Jefferson-Henrique / GetOldTweets-python

A project written in Python to get old tweets, it bypass some limitations of Twitter Official API.
MIT License
1.35k stars 809 forks source link

HTTP Error 429 when fetching tweets #262

Open erno98 opened 4 years ago

erno98 commented 4 years ago

I have a long list of keywords (around 700). I want to fetch all of them since February, without any other criterias. Now, I immediately get struck with "An error occured during an HTTP request: HTTP Error 429: Too Many Requests", and when I open given in link browser, everything works fine. I tried to fetch for 1 day periods only (for example 01-02-2020 to 02-02-2020, etc.), but it still doesn't work (because of the same error). Any ideas how to solve it? I tried to sleep the script after such error, but even an hour of waiting doesn't seem to affect it in any way.

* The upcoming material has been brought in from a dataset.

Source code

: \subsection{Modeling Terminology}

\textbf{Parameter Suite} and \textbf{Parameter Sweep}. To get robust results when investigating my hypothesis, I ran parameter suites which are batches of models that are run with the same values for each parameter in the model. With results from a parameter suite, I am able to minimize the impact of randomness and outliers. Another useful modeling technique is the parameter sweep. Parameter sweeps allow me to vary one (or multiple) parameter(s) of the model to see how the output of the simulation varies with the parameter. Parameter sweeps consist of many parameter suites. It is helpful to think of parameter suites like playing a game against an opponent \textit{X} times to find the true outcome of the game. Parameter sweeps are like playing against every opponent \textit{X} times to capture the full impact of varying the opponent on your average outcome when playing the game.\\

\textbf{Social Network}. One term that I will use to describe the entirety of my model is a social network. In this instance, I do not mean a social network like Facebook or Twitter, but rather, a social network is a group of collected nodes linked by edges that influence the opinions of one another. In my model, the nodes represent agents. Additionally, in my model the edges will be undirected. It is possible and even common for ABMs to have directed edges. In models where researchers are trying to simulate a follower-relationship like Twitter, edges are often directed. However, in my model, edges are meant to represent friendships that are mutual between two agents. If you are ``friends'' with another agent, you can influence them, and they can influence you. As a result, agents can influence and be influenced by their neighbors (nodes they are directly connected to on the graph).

After some waiting, the script runs for around 10% of the tweets, and gets the error again.

rbkhb commented 4 years ago

I have the same problem with this and all other non-API tweet scrapers at the moment. You can collect about 14,000 tweets before hitting the request limit.

tiaringhio commented 4 years ago

Same problem here, do you happen to know after how much time that number resets? @rbkhb

rbkhb commented 4 years ago

Haven't figured that out, no

valentin-pecten commented 4 years ago

I have the same problem and can confirm the 14000 tweets limit. I was able to retry after a couple of minutes (5 or less) need to check the exact time.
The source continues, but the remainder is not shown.